Member of the Nevada Assembly from the 31st district

Personal details
- Born: Hancock, Michigan, U.S.
- Party: Republican
- Spouse: Thomas Dickman
- Education: L'Anse High School
- Occupation: Businesswoman, politician

= Jill Dickman =

American businesswoman and politician

Jill Dickman is an American businesswoman and politician. She serves as a Republican member of the Nevada Assembly and represented Assembly District 31.

==Early life==
Jill Dickman was born in Hancock, Michigan. Jill's grandparents emigrated from Russia, shortly after the Bolshevik revolution. The decided to move to America as they saw it as an opportunity to live a better life. They quickly became citizens, learned the language, and fell in love with their new home.

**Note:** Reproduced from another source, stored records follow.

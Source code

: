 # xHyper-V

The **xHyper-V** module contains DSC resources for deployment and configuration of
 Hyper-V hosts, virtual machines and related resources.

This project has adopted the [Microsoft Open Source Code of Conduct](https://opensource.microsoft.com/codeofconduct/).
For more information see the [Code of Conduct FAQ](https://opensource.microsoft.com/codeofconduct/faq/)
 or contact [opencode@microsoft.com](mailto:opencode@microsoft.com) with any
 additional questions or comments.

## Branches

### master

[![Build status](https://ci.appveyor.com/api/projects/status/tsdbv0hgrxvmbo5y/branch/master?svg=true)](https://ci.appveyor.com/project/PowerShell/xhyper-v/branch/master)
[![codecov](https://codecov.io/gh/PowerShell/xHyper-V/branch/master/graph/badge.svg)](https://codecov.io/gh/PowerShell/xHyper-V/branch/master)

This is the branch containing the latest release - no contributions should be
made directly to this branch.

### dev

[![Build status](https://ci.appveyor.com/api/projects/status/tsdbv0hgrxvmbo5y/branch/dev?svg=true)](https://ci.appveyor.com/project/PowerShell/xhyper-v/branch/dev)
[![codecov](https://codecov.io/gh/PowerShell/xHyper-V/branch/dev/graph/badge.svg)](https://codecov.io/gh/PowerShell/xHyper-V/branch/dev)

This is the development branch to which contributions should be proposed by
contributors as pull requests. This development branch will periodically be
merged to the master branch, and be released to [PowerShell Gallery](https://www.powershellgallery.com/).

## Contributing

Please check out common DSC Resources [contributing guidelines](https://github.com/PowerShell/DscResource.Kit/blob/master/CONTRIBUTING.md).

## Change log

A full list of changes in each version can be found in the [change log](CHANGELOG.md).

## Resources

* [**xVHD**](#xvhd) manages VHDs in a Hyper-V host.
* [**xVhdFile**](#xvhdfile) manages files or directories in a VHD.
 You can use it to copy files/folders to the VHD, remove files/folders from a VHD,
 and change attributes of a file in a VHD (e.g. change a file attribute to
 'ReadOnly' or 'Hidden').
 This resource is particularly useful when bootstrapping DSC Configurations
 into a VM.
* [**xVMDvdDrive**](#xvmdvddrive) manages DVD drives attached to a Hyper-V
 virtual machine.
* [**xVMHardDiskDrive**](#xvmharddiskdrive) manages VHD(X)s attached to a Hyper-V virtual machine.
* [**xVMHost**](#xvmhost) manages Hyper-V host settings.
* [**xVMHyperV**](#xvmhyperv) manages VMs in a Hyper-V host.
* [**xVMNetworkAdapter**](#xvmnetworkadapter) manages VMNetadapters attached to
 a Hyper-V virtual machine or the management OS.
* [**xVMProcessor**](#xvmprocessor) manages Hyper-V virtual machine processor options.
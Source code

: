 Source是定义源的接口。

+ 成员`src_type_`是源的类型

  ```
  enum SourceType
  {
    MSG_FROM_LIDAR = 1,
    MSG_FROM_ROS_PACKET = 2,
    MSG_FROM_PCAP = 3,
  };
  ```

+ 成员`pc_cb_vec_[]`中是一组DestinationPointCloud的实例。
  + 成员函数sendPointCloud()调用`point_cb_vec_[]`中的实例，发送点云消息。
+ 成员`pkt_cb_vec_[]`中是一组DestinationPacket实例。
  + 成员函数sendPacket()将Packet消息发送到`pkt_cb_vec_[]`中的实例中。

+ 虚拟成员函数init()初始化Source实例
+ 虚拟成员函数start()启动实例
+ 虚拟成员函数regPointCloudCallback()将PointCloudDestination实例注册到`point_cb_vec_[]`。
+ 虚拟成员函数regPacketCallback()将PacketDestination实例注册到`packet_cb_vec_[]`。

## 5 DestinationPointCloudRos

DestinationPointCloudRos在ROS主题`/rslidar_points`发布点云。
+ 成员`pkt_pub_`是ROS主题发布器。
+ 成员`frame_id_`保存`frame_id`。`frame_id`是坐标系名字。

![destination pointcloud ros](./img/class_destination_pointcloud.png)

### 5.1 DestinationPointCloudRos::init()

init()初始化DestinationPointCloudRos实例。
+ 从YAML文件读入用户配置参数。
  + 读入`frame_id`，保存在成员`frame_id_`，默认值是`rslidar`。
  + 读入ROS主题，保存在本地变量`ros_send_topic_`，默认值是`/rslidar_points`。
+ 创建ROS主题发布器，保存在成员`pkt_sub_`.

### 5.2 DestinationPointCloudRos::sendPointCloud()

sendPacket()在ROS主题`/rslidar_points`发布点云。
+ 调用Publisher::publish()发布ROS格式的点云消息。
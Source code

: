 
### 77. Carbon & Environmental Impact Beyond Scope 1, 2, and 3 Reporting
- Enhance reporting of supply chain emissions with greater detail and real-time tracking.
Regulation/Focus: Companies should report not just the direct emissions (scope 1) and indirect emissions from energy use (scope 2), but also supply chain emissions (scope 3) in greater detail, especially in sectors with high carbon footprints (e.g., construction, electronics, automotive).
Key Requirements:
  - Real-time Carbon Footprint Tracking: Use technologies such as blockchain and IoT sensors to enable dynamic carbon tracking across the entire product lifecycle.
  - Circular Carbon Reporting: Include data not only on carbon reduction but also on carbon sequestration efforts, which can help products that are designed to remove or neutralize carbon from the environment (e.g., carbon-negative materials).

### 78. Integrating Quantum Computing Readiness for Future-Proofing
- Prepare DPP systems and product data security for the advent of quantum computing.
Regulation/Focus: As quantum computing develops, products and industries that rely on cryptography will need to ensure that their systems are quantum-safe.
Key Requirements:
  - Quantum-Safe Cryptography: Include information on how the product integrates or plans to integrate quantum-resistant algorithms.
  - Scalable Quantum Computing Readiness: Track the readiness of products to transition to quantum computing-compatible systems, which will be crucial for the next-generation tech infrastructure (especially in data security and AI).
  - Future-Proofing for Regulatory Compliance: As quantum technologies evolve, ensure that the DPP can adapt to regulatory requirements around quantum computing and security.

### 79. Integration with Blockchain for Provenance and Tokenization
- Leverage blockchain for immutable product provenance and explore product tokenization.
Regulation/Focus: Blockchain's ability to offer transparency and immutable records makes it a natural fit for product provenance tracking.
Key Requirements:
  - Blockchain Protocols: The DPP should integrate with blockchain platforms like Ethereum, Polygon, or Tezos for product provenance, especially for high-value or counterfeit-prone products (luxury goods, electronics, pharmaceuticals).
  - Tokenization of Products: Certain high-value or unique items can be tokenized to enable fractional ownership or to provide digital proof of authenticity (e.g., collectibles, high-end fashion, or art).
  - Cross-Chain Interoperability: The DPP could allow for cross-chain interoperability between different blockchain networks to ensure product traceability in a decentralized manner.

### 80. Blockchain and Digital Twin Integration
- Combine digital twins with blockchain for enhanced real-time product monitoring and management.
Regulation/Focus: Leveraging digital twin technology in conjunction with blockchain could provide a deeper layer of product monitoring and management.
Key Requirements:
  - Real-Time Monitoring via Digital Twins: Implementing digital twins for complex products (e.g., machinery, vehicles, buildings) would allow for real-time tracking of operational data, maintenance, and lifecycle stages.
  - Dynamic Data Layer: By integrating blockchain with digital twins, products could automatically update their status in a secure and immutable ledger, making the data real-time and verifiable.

Jill was born in upper Michigan to a family of Entrepreneurs. As she grew up she started working in the family business, of a clothing store. She quickly be the manager and later the owner of the company. She was educated at the L'Anse High School in L'Anse, Michigan and attended the Michigan Technological University in Houghton, Michigan.

==Career==
Dickman is a small business owner. She served as a Republican member of the Nevada Assembly. She is a proponent of campus carry on college and university campuses. In May 2015, she voted in favor of giving taxpayer money to private schools. She also voted for the tax increases proposed by Governor Brian Sandoval (which passed the House and Senate regardless). Jill Dickman was defeated by Skip Daly in the 2016 Election. Dickman ran again in the 2018 election, but was defeated by Daly again. In 2020, Dickman defeated Daly.

==Personal life==
Dickman has a husband, Thomas. They reside in Sparks, Nevada.